EXERCISE AIM
Write out the records word for word.

EXTRACTED RECORDS
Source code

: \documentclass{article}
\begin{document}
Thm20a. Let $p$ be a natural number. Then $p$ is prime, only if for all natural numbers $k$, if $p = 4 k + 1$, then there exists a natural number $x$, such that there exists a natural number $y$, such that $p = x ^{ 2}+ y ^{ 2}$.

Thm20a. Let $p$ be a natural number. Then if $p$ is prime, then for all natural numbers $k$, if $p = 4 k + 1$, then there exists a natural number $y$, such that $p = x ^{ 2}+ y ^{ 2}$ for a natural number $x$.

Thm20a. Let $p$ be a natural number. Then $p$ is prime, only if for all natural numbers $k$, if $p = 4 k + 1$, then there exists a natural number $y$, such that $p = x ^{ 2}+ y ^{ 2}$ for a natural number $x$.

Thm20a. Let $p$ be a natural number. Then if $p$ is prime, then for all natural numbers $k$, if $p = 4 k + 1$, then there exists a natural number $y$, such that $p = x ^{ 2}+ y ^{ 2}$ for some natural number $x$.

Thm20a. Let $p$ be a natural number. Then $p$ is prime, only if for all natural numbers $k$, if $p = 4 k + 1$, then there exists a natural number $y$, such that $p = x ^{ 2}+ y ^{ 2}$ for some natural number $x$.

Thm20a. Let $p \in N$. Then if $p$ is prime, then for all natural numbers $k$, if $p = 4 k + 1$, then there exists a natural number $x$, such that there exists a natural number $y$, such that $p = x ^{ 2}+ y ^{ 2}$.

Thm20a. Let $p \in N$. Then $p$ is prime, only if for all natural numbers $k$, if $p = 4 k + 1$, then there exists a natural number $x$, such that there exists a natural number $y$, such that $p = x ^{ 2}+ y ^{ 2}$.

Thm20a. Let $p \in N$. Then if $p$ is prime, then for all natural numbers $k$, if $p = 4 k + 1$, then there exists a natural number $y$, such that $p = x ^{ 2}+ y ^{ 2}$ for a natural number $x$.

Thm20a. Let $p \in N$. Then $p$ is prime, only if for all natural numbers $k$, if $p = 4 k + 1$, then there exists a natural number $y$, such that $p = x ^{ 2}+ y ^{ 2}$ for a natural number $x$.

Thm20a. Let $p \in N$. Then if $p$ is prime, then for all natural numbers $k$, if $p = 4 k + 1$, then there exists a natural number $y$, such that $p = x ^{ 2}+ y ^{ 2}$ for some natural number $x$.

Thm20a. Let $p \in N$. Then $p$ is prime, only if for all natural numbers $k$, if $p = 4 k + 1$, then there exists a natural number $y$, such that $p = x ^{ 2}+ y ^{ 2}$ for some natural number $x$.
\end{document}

RESULT OF THE EXERCISE
Source code

: \documentclass{article}
\begin{document}
Thm20a. Let $p$ be a natural number. Then $p$ is prime, only if for all natural numbers $k$, if $p = 4 k + 1$, then there exists a natural number $x$, such that there exists a natural number $y$, such that $p = x ^{ 2}+ y ^{ 2}$.

Thm20a. Let $p$ be a natural number. Then if $p$ is prime, then for all natural numbers $k$, if $p = 4 k + 1$, then there exists a natural number $y$, such that $p = x ^{ 2}+ y ^{ 2}$ for a natural number $x$.

Thm20a. Let $p$ be a natural number. Then $p$ is prime, only if for all natural numbers $k$, if $p = 4 k + 1$, then there exists a natural number $y$, such that $p = x ^{ 2}+ y ^{ 2}$ for a natural number $x$.

Thm20a. Let $p$ be a natural number. Then if $p$ is prime, then for all natural numbers $k$, if $p = 4 k + 1$, then there exists a natural number $y$, such that $p = x ^{ 2}+ y ^{ 2}$ for some natural number $x$.

Thm20a. Let $p$ be a natural number. Then $p$ is prime, only if for all natural numbers $k$, if $p = 4 k + 1$, then there exists a natural number $y$, such that $p = x ^{ 2}+ y ^{ 2}$ for some natural number $x$.

Thm20a. Let $p \in N$. Then if $p$ is prime, then for all natural numbers $k$, if $p = 4 k + 1$, then there exists a natural number $x$, such that there exists a natural number $y$, such that $p = x ^{ 2}+ y ^{ 2}$.

Thm20a. Let $p \in N$. Then $p$ is prime, only if for all natural numbers $k$, if $p = 4 k + 1$, then there exists a natural number $x$, such that there exists a natural number $y$, such that $p = x ^{ 2}+ y ^{ 2}$.

Thm20a. Let $p \in N$. Then if $p$ is prime, then for all natural numbers $k$, if $p = 4 k + 1$, then there exists a natural number $y$, such that $p = x ^{ 2}+ y ^{ 2}$ for a natural number $x$.

Thm20a. Let $p \in N$. Then $p$ is prime, only if for all natural numbers $k$, if $p = 4 k + 1$, then there exists a natural number $y$, such that $p = x ^{ 2}+ y ^{ 2}$ for a natural number $x$.

Thm20a. Let $p \in N$. Then if $p$ is prime, then for all natural numbers $k$, if $p = 4 k + 1$, then there exists a natural number $y$, such that $p = x ^{ 2}+ y ^{ 2}$ for some natural number $x$.

Thm20a. Let $p \in N$. Then $p$ is prime, only if for all natural numbers $k$, if $p = 4 k + 1$, then there exists a natural number $y$, such that $p = x ^{ 2}+ y ^{ 2}$ for some natural number $x$.
\end{document}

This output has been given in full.